→ **Exercise aim**: Go through the lines below and repeat each one exactly, skipping pictures.

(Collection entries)
__________

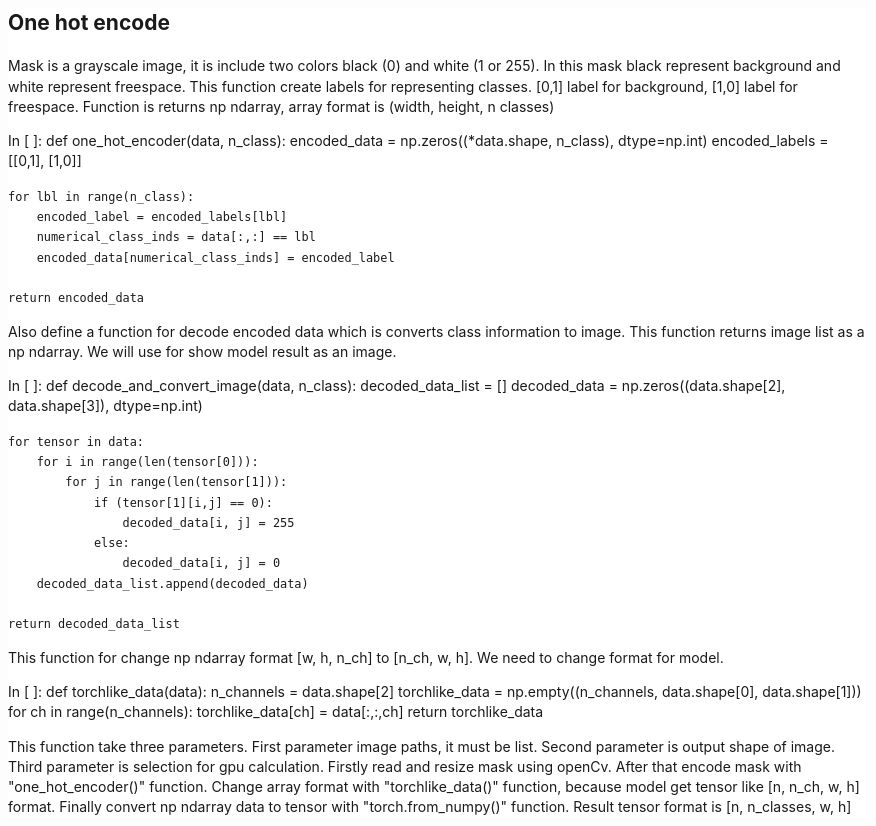 ## One hot encode

Mask is a grayscale image, it is include two colors black (0) and white (1 or 255). In this mask black represent background and white represent freespace. This function create labels for representing classes. [0,1] label for background, [1,0] label for freespace. Function is returns np ndarray, array format is (width, height, n classes)

In [ ]:
def one_hot_encoder(data, n_class):
    encoded_data = np.zeros((*data.shape, n_class), dtype=np.int)
    encoded_labels = [[0,1], [1,0]]
    
    for lbl in range(n_class):
        encoded_label = encoded_labels[lbl]                   
        numerical_class_inds = data[:,:] == lbl                            
        encoded_data[numerical_class_inds] = encoded_label 

    return encoded_data

Also define a function for decode encoded data which is converts class information to image. This function returns image list as a np ndarray. We will use for show model result as an image.

In [ ]:
def decode_and_convert_image(data, n_class):
    decoded_data_list = []
    decoded_data = np.zeros((data.shape[2], data.shape[3]), dtype=np.int)

    for tensor in data:
        for i in range(len(tensor[0])):
            for j in range(len(tensor[1])):
                if (tensor[1][i,j] == 0):
                    decoded_data[i, j] = 255
                else: 
                    decoded_data[i, j] = 0
        decoded_data_list.append(decoded_data)

    return decoded_data_list

This function for change np ndarray format [w, h, n_ch] to [n_ch, w, h]. We need to change format for model.

In [ ]:
def torchlike_data(data):
    n_channels = data.shape[2]
    torchlike_data = np.empty((n_channels, data.shape[0], data.shape[1]))
    for ch in range(n_channels):
        torchlike_data[ch] = data[:,:,ch]
    return torchlike_data

This function take three parameters. First parameter image paths, it must be list. Second parameter is output shape of image. Third parameter is selection for gpu calculation.
Firstly read and resize mask using openCv. After that encode mask with "one_hot_encoder()" function. Change array format with "torchlike_data()" function, because model get tensor like [n, n_ch, w, h] format. Finally convert np ndarray data to tensor with "torch.from_numpy()" function. Result tensor format is [n, n_classes, w, h]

__________

→ **Response for this exercise**:
 ## One hot encode

Mask is a grayscale image, it is include two colors black (0) and white (1 or 255). In this mask black represent background and white represent freespace. This function create labels for representing classes. [0,1] label for background, [1,0] label for freespace. Function is returns np ndarray, array format is (width, height, n classes)

In [ ]:
def one_hot_encoder(data, n_class):
    encoded_data = np.zeros((*data.shape, n_class), dtype=np.int)
    encoded_labels = [[0,1], [1,0]]
    
    for lbl in range(n_class):
        encoded_label = encoded_labels[lbl]                   
        numerical_class_inds = data[:,:] == lbl                            
        encoded_data[numerical_class_inds] = encoded_label 

    return encoded_data

Also define a function for decode encoded data which is converts class information to image. This function returns image list as a np ndarray. We will use for show model result as an image.

In [ ]:
def decode_and_convert_image(data, n_class):
    decoded_data_list = []
    decoded_data = np.zeros((data.shape[2], data.shape[3]), dtype=np.int)

    for tensor in data:
        for i in range(len(tensor[0])):
            for j in range(len(tensor[1])):
                if (tensor[1][i,j] == 0):
                    decoded_data[i, j] = 255
                else: 
                    decoded_data[i, j] = 0
        decoded_data_list.append(decoded_data)

    return decoded_data_list

This function for change np ndarray format [w, h, n_ch] to [n_ch, w, h]. We need to change format for model.

In [ ]:
def torchlike_data(data):
    n_channels = data.shape[2]
    torchlike_data = np.empty((n_channels, data.shape[0], data.shape[1]))
    for ch in range(n_channels):
        torchlike_data[ch] = data[:,:,ch]
    return torchlike_data

This function take three parameters. First parameter image paths, it must be list. Second parameter is output shape of image. Third parameter is selection for gpu calculation.
Firstly read and resize mask using openCv. After that encode mask with "one_hot_encoder()" function. Change array format with "torchlike_data()" function, because model get tensor like [n, n_ch, w, h] format. Finally convert np ndarray data to tensor with "torch.from_numpy()" function. Result tensor format is [n, n_classes, w, h]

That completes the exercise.